1932 novel by H. G. Wells

The Bulpington of Blup is a 1932 novel by H. G. Wells. It is a character study analyzing the psychological sources of resistance to Wellsian ideology, and was influenced by Wells's acquaintance with Carl Gustav Jung and his ideas.

The inner life of the protagonist, Theodore Bulpington, is dominated by a complex he calls "The Bulpington of Blup." This self-regarding, romantic, heroic personality comes over time to dominate his existence, falsifying his relations with the world. Theodore Bulpington develops into a pretentious fraud who finally affirms a modus vivendi of falsehood: "I am a lie. I accept it. I am a liar in a world of lies." The novel is also of interest for its extended analysis of psychological responses to World War I.

The life of Ford Madox Ford inspired some aspects of the novel. The Bulpington of Blup is dedicated to Odette Keun, Wells's lover from 1924 to 1933.
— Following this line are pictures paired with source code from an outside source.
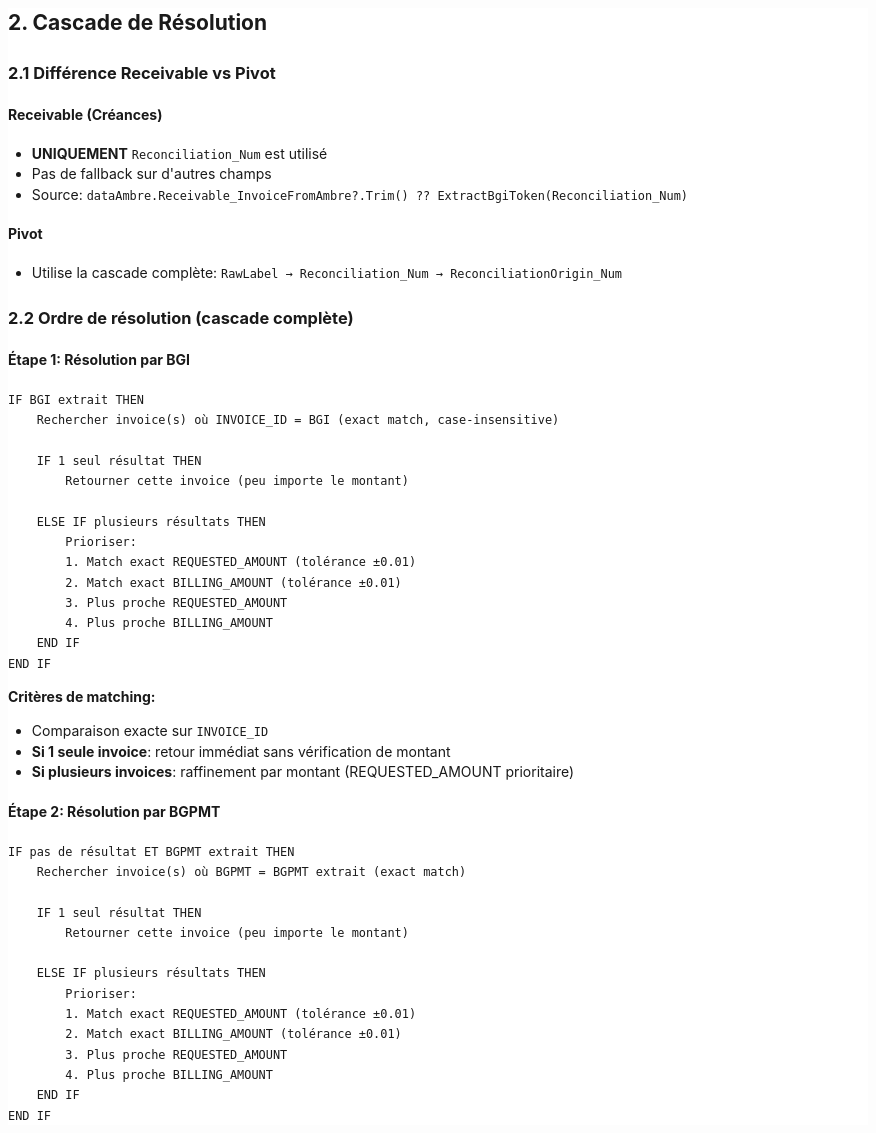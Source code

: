 
## 2. Cascade de Résolution

### 2.1 Différence Receivable vs Pivot

#### **Receivable (Créances)**
- **UNIQUEMENT** `Reconciliation_Num` est utilisé
- Pas de fallback sur d'autres champs
- Source: `dataAmbre.Receivable_InvoiceFromAmbre?.Trim() ?? ExtractBgiToken(Reconciliation_Num)`

#### **Pivot**
- Utilise la cascade complète: `RawLabel → Reconciliation_Num → ReconciliationOrigin_Num`

### 2.2 Ordre de résolution (cascade complète)

#### **Étape 1: Résolution par BGI**
```
IF BGI extrait THEN
    Rechercher invoice(s) où INVOICE_ID = BGI (exact match, case-insensitive)
    
    IF 1 seul résultat THEN
        Retourner cette invoice (peu importe le montant)
    
    ELSE IF plusieurs résultats THEN
        Prioriser:
        1. Match exact REQUESTED_AMOUNT (tolérance ±0.01)
        2. Match exact BILLING_AMOUNT (tolérance ±0.01)
        3. Plus proche REQUESTED_AMOUNT
        4. Plus proche BILLING_AMOUNT
    END IF
END IF
```

**Critères de matching:**
- Comparaison exacte sur `INVOICE_ID`
- **Si 1 seule invoice**: retour immédiat sans vérification de montant
- **Si plusieurs invoices**: raffinement par montant (REQUESTED_AMOUNT prioritaire)

#### **Étape 2: Résolution par BGPMT**
```
IF pas de résultat ET BGPMT extrait THEN
    Rechercher invoice(s) où BGPMT = BGPMT extrait (exact match)
    
    IF 1 seul résultat THEN
        Retourner cette invoice (peu importe le montant)
    
    ELSE IF plusieurs résultats THEN
        Prioriser:
        1. Match exact REQUESTED_AMOUNT (tolérance ±0.01)
        2. Match exact BILLING_AMOUNT (tolérance ±0.01)
        3. Plus proche REQUESTED_AMOUNT
        4. Plus proche BILLING_AMOUNT
    END IF
END IF
```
Like Mr. Blettsworthy on Rampole Island and The Autocracy of Mr. Parham, The Bulpington of Blup did not sell as well as Wells's earlier novels; these are now among his "least read books," according to biographer David Smith. Wells believed that the novel was as good as Kipps, but critics have not shared this view.

==Censorship==
The Bulpington of Blup contains several sexual scenes, and also contains passages critical of the Roman Catholic Church. For these reasons, the book was banned in both the Irish Free State and Francoist Spain.